Benefits of Linked Data
In order to focus on the main ideas behind LOD and since none of the participants has ever used Linked Data sets, technical details have not been discussed with the participants. Moreover, an alternative scenario that accords with their research tasks has been presented and discussed. In these scenarios, specific data sets, variables or sources of context information are already connected and interlinked. Also, a detailed and fine-grained description of data and information is available.

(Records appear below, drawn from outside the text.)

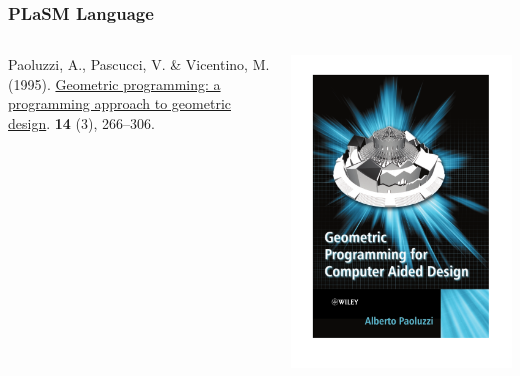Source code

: \documentclass[ignorenonframetext,]{beamer}
\begin{document}
\begin{frame}\frametitle{PLaSM Language}

\begin{columns}
\begin{column}{5cm}

\begin{thebibliography}{}

Paoluzzi, A., Pascucci, V.  \& Vicentino, M. (1995{\em{}}).
\newblock \href{http://dl.acm.org/citation.cfm?id=212349}{Geometric programming: a programming approach to geometric design}.
 {\bf 14} (3), 266--306.

\end{thebibliography}

\end{column}
\begin{column}{5cm}
   \centering
   \href{http://onlinelibrary.wiley.com/book/10.1002/0470013885}{\includegraphics[width=0.8\linewidth]{Paoluzzi}}
\end{column}
\end{columns}

\end{frame}
\end{document}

Three major benefits have been identified by the experts.
1. Data documentation. First, as contribution is seen as a more detailed and fine-grained description of data with respect to the specific information necessary for scientific use. This has been stated by three experts.
2. Data linking. Three experts have claimed that the enrichment of data, e.g. statistics, with context information would be a value addition for researchers. But they also have doubts with respect to choosing context information to link to, which is relevant to a preferably large group of researchers. This once again pertains to the variety of research interests.
3. Data matching. The third expected benefit, which has also been named by three experts, is the creation and availability of mappings between entries of code lists, which is used when enriching or integrating data according to specific key variables.
3.2 Prototypical Semantic Data Library for the Social Sciences
This especially refers to the mappings of structural information like geographical regions, electoral wards, etc. that have to be done repeatedly and which could be omitted, if such mapping information were available for reuse.
An additional benefit, as identified by the participants, lies in the possibility of an easy search for available and relevant data based on detailed data documentation. This has been named by two experts. The following benefits have each been claimed by one expert. They could imagine a technical possibility for an easy connection of data, better cross-search over data sets for, e.g. similar variables, and accessing everything that they need together at one time, i.e. data that simultaneously offers precise and detailed documentation, relevant literature and context information.